Ciò che ho appena condiviso con te è una parte della ricchezza di riflessioni e condivisioni ricevuta durante il cammino e che mi sono portata a casa. La marcia francescana è un momento di grazia perché hai le giuste condizioni per far veramente luce sulla tua vita e sul tuo cammino di fede. Conoscere tanti nuovi ragazzi, confrontarsi con loro, divertirsi insieme e non sentirsi soli nelle condivisioni di esperienze più intime e delicate ti aiuta a raggiungere in fretta una pace interiore che raramente riusciamo a provare nella nostra quotidianità. Ma i giorni di cammino verso Assisi terminano presto, e capisci subito che se non continui soprattutto una volta tornato a casa a ricreare e donare agli altri ciò che hai assorbito di bello in quei giorni, la marcia rischia di rimanere una delle tante esperienze che hai fatto nella tua vita e che ti ha riportato a casa cosi come ti aveva lasciato. È per questo dunque che “la marcia inizia una volta tornati a casa”, perché è lì che giorno dopo giorno dobbiamo cercare di raggiungere il posto nostro.

Il posto pronto per te da sempre

Vorrei concludere questa mia condivisione citando un brano del vangelo secondo Matteo (Mt 22-1:14), la parabola di un re che mandò i suoi servi a chiamare gli invitati alle nozze di suo figlio, ma alle quali non tutti furono degni di partecipare.
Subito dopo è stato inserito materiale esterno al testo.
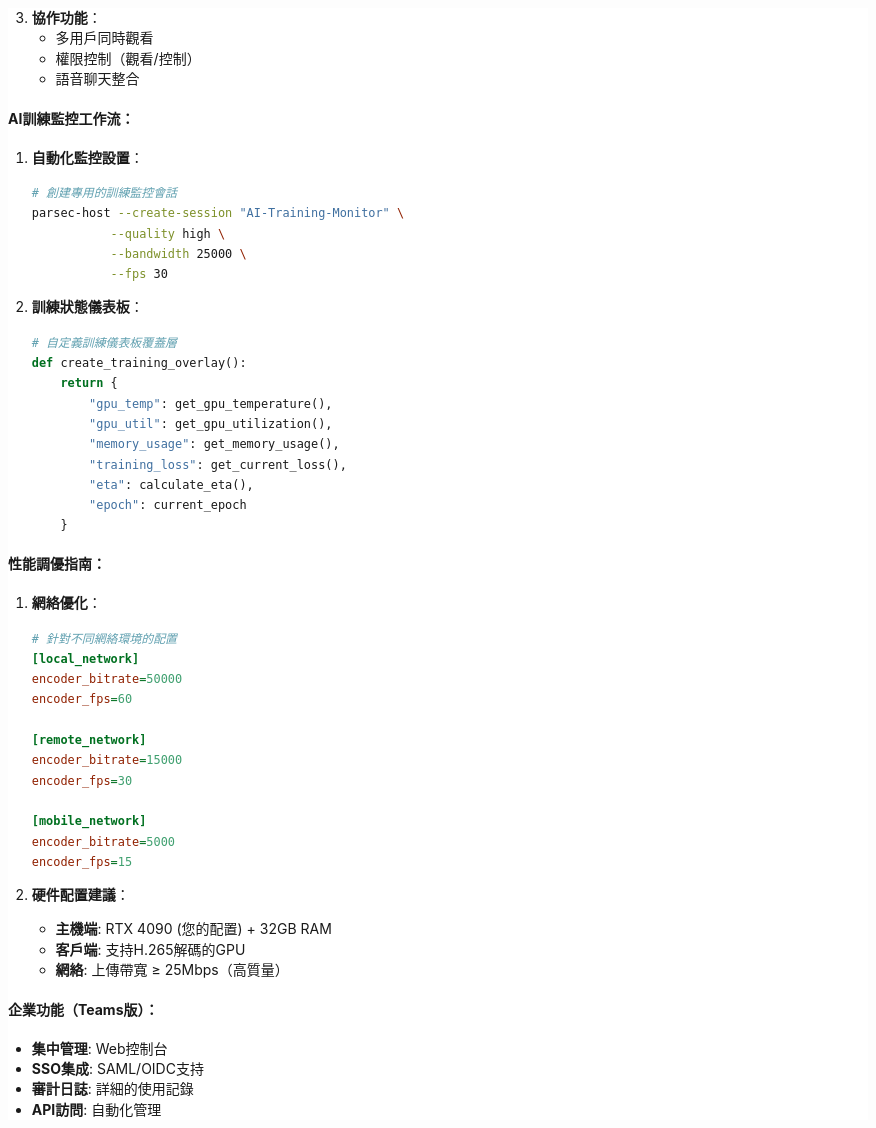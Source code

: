 3. **協作功能**：
   - 多用戶同時觀看
   - 權限控制（觀看/控制）
   - 語音聊天整合

#### AI訓練監控工作流：
1. **自動化監控設置**：
   ```bash
   # 創建專用的訓練監控會話
   parsec-host --create-session "AI-Training-Monitor" \
              --quality high \
              --bandwidth 25000 \
              --fps 30
   ```

2. **訓練狀態儀表板**：
   ```python
   # 自定義訓練儀表板覆蓋層
   def create_training_overlay():
       return {
           "gpu_temp": get_gpu_temperature(),
           "gpu_util": get_gpu_utilization(),
           "memory_usage": get_memory_usage(),
           "training_loss": get_current_loss(),
           "eta": calculate_eta(),
           "epoch": current_epoch
       }
   ```

#### 性能調優指南：
1. **網絡優化**：
   ```ini
   # 針對不同網絡環境的配置
   [local_network]
   encoder_bitrate=50000
   encoder_fps=60
   
   [remote_network] 
   encoder_bitrate=15000
   encoder_fps=30
   
   [mobile_network]
   encoder_bitrate=5000
   encoder_fps=15
   ```

2. **硬件配置建議**：
   - **主機端**: RTX 4090 (您的配置) + 32GB RAM
   - **客戶端**: 支持H.265解碼的GPU
   - **網絡**: 上傳帶寬 ≥ 25Mbps（高質量）

#### 企業功能（Teams版）：
- **集中管理**: Web控制台
- **SSO集成**: SAML/OIDC支持
- **審計日誌**: 詳細的使用記錄
- **API訪問**: 自動化管理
Dio ci ha “invitati alle nozze”, a raggiungere il regno dei cieli, da sempre, e ha riservato un posto per me, per te, di cui ha curato tutti i particolari. Al Re non interessa la “qualità” dell’invitato, cioè se è un cavaliere, servo o mercante: ognuno di essi è invitato alle nozze a prescindere dalla sua esperienza passata o condizione presente. L’unica cosa che conta è che gli invitati indossino “l’abito giusto”: avere l’abito giusto vuol dire sintonizzarsi alla situazione a cui sei chiamato a partecipare, ovvero essere al posto giusto. Al posto tuo.

Ogni giorno Dio ci rinnova l’invito a sederci al posto nostro che Lui ha appositamente preparato per noi, ci chiama a prendere ogni parte di noi (ogni parte!) e a utilizzarla per raggiungere la vera gioia e la vera libertà qui, oggi, adesso. Busseremo poi alla porta del Padre, e Lui ci accoglierà dicendoci: “Vieni, figlio, ti aspettavo da sempre. Siediti al posto tuo”.